Optimal Distributed quantum sensing using Gaussian states

TL;DR

This paper identifies the optimal Gaussian state scheme for distributed quantum sensing of phase shifts, highlighting the role of entanglement and measurement types in achieving ultimate sensitivity, especially under loss conditions.

Contribution

It demonstrates the optimality of entangled symmetric Gaussian states and analyzes measurement strategies, revealing the need for non-Gaussian measurements in lossy environments.

Findings

Entangled symmetric Gaussian states achieve ultimate sensitivity in ideal conditions.

Homodyne detection is optimal without loss, but less so with loss.

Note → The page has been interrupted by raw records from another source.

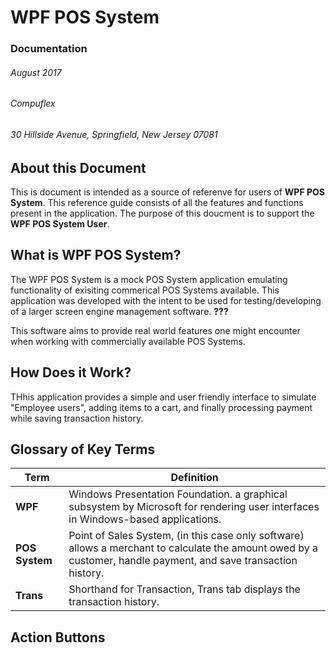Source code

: # WPF POS System
### Documentation
###### August 2017
###### Compuflex
###### 30 Hillside Avenue, Springfield, New Jersey 07081


## About this Document
This is document is intended as a source of referenve for users of __WPF POS System__. This reference guide consists of all the features and functions present in the application. 
The purpose of this doucment is to support the **WPF POS System User**.

## What is WPF POS System?
The WPF POS System is a mock POS System application emulating functionality of exisiting commerical POS Systems available. This application was developed with the intent to be used for testing/developing of a larger screen engine management software. **???**

This software aims to provide real world features one might encounter when working with commercially available POS Systems.

## How Does it Work?
THhis application provides a simple and user friendly interface to simulate "Employee users", adding items to a cart, and finally processing payment while saving transaction history.

## Glossary of Key Terms
| **Term**       | Definition                                                                                                                                                      |
|----------------|-----------------------------------------------------------------------------------------------------------------------------------------------------------------|
| **WPF**        | Windows Presentation Foundation. a graphical subsystem by Microsoft for rendering user interfaces in Windows-based applications.                                |
| **POS System** | Point of Sales System, (in this case only software) allows a merchant to calculate the amount owed by a customer, handle payment, and save transaction history. |
| **Trans**      | Shorthand for Transaction, Trans tab displays the transaction history. |

## Action Buttons
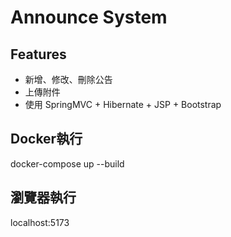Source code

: # Announce System

## Features
- 新增、修改、刪除公告
- 上傳附件
- 使用 SpringMVC + Hibernate + JSP + Bootstrap

## Docker執行
docker-compose up --build

## 瀏覽器執行
localhost:5173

Non-Gaussian measurements are necessary for optimal sensitivity under loss.

Abstract

We find and investigate the optimal scheme of quantum distributed Gaussian sensing for estimation of the average of independent phase shifts. We show that the ultimate sensitivity is achievable by using an entangled symmetric Gaussian state, which can be generated using a single-mode squeezed vacuum state, a beam-splitter network, and homodyne detection on each output mode in the absence of photon loss. Interestingly, the maximal entanglement of a symmetric Gaussian state is not optimal although the presence of entanglement is advantageous as compared to the case using a product symmetric Gaussian state. It is also demonstrated that when loss occurs, homodyne detection and other types of Gaussian measurements compete for better sensitivity, depending on the amount of loss and properties of a probe state. None of them provide the ultimate sensitivity, indicating that non-Gaussian measurements are required for optimality in lossy cases. Our general results obtained through a full-analytical investigation will offer important perspectives to the future theoretical and experimental study for quantum distributed Gaussian sensing.